Grande Encyclopédie Larousse 1971-1976Éd. 1971-1976
I

Irlande (suite)

On peut alors distinguer quatre partis. D’un côté les catholiques : les Irlandais commandés par Owen Roe O’Neill et les « Vieux Anglais », c’est-à-dire les « Anglo-Irlandais », dirigés par Richard Preston, comte de Desmond ; ces deux groupes formaient la « confédération de Kilkenny », mais étaient loin de s’entendre, malgré l’action du nonce Giovanni Battista Rinuccini.

En face d’eux : les protestants, mais les uns étaient puritains et partisans du Parlement, les autres étant protestants modérés et royalistes ; les premiers tenaient bon nombre de villes, les seconds, commandés par le lord-député James Butler (1610-1688), marquis d’Ormonde, possédaient une assez bonne armée et contrôlaient Dublin.

Dans l’ensemble, les Irlandais remportèrent les plus importants succès militaires, sous le commandement de O’Neill : mais leurs divisions les empêchèrent de concrétiser ces succès, alors qu’Ormonde, plutôt que de leur laisser Dublin, préférait rendre la ville aux parlementaires (1647) et quitter l’Irlande. Le départ de Rinuccini et la mort de O’Neill en 1649 ruinèrent les espoirs irlandais : ainsi, les Irlandais n’avaient pas été capables de profiter des luttes internes de l’Angleterre.

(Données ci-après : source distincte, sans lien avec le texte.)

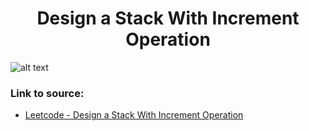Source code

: <h1 align="center">Design a Stack With Increment Operation</h1>

![alt text](https://images2.imgbox.com/c6/1d/1N9fP0Rp_o.png?raw=true)

### Link to source: 
- <a href="https://leetcode.com/problems/design-a-stack-with-increment-operation/">Leetcode - Design a Stack With Increment Operation</a>
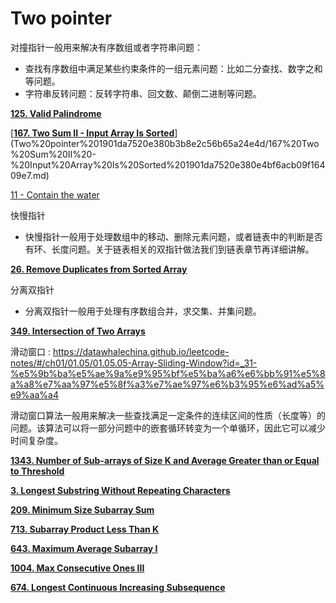 # Two pointer

对撞指针一般用来解决有序数组或者字符串问题：

- 查找有序数组中满足某些约束条件的一组元素问题：比如二分查找、数字之和等问题。
- 字符串反转问题：反转字符串、回文数、颠倒二进制等问题。

[**125. Valid Palindrome**](Two%20pointer%201901da7520e380b3b8e2c56b65a24e4d/125%20Valid%20Palindrome%201901da7520e380ed8e88e388f5ea06ff.md)

[[**167. Two Sum II - Input Array Is Sorted**](https://leetcode.com/problems/two-sum-ii-input-array-is-sorted/)](Two%20pointer%201901da7520e380b3b8e2c56b65a24e4d/167%20Two%20Sum%20II%20-%20Input%20Array%20Is%20Sorted%201901da7520e380e4bf6acb09f16409e7.md)

[11 - Contain the water](Two%20pointer%201901da7520e380b3b8e2c56b65a24e4d/11%20-%20Contain%20the%20water%201901da7520e38026a9e4fee8d695016b.md)

快慢指针

- 快慢指针一般用于处理数组中的移动、删除元素问题，或者链表中的判断是否有环、长度问题。关于链表相关的双指针做法我们到链表章节再详细讲解。

[**26. Remove Duplicates from Sorted Array**](Two%20pointer%201901da7520e380b3b8e2c56b65a24e4d/26%20Remove%20Duplicates%20from%20Sorted%20Array%201961da7520e380d1a799eb3a0e086011.md)

分离双指针

- 分离双指针一般用于处理有序数组合并，求交集、并集问题。

[**349. Intersection of Two Arrays**](Two%20pointer%201901da7520e380b3b8e2c56b65a24e4d/349%20Intersection%20of%20Two%20Arrays%201961da7520e380adbd59f1970c647b32.md)

滑动窗口 : https://datawhalechina.github.io/leetcode-notes/#/ch01/01.05/01.05.05-Array-Sliding-Window?id=_31-%e5%9b%ba%e5%ae%9a%e9%95%bf%e5%ba%a6%e6%bb%91%e5%8a%a8%e7%aa%97%e5%8f%a3%e7%ae%97%e6%b3%95%e6%ad%a5%e9%aa%a4

滑动窗口算法一般用来解决一些查找满足一定条件的连续区间的性质（长度等）的问题。该算法可以将一部分问题中的嵌套循环转变为一个单循环，因此它可以减少时间复杂度。

[**1343. Number of Sub-arrays of Size K and Average Greater than or Equal to Threshold**](Two%20pointer%201901da7520e380b3b8e2c56b65a24e4d/1343%20Number%20of%20Sub-arrays%20of%20Size%20K%20and%20Average%20Gr%201981da7520e38047ad1ff46ff9b4680d.md)

[**3. Longest Substring Without Repeating Characters**](Two%20pointer%201901da7520e380b3b8e2c56b65a24e4d/3%20Longest%20Substring%20Without%20Repeating%20Characters%201981da7520e380788a6ade9ec57c1623.md)

[**209. Minimum Size Subarray Sum**](Two%20pointer%201901da7520e380b3b8e2c56b65a24e4d/209%20Minimum%20Size%20Subarray%20Sum%201981da7520e380bf8538e409e700cad3.md)

[**713. Subarray Product Less Than K**](Two%20pointer%201901da7520e380b3b8e2c56b65a24e4d/713%20Subarray%20Product%20Less%20Than%20K%201981da7520e38072abefceeb4b53ccdc.md)

[**643. Maximum Average Subarray I**](Two%20pointer%201901da7520e380b3b8e2c56b65a24e4d/643%20Maximum%20Average%20Subarray%20I%201981da7520e38048b834f52f7b828cfe.md)

[**1004. Max Consecutive Ones III**](Two%20pointer%201901da7520e380b3b8e2c56b65a24e4d/1004%20Max%20Consecutive%20Ones%20III%201981da7520e380ba92e3c80ed3cd524b.md)

[**674. Longest Continuous Increasing Subsequence**](Two%20pointer%201901da7520e380b3b8e2c56b65a24e4d/674%20Longest%20Continuous%20Increasing%20Subsequence%201981da7520e3800a826be4d0620b8e13.md)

En deux ans de sanglante répression (massacre de Drogheda en sept. 1649), Oliver Cromwell* supprima toute velléité de résistance : un énorme transfert de terres, une spoliation générale suivirent.

La Restauration* ne changea pas grand-chose à cette situation. Avec Jacques II*, catholique, une nouvelle chance s’offrit aux Irlandais : le lord-député d’Irlande Richard Talbot (1630-1691), comte de Tyrconnel, ouvrit la plupart des emplois aux catholiques et leva une excellente armée dont les officiers étaient en général catholiques.

Aussi, lorsque après la « glorieuse Révolution » Jacques II eut quitté l’Angleterre, il revint de France en Irlande : c’est là qu’il livra contre Guillaume III* la bataille décisive de la Boyne (1er juill. 1690), où les troupes protestantes l’emportèrent. Tandis que Jacques II regagnait la France, les soldats irlandais, commandés par Patrick Sarsfield (v. 1650-1693), obtenaient en octobre 1691 une capitulation honorable par leur brillante défense de Limerick. Près de 7 000 officiers et soldats — dont beaucoup étaient les derniers représentants de l’aristocratie gaélique — quittèrent le pays et allèrent s’engager dans les troupes des princes européens (de Louis XIV, en particulier).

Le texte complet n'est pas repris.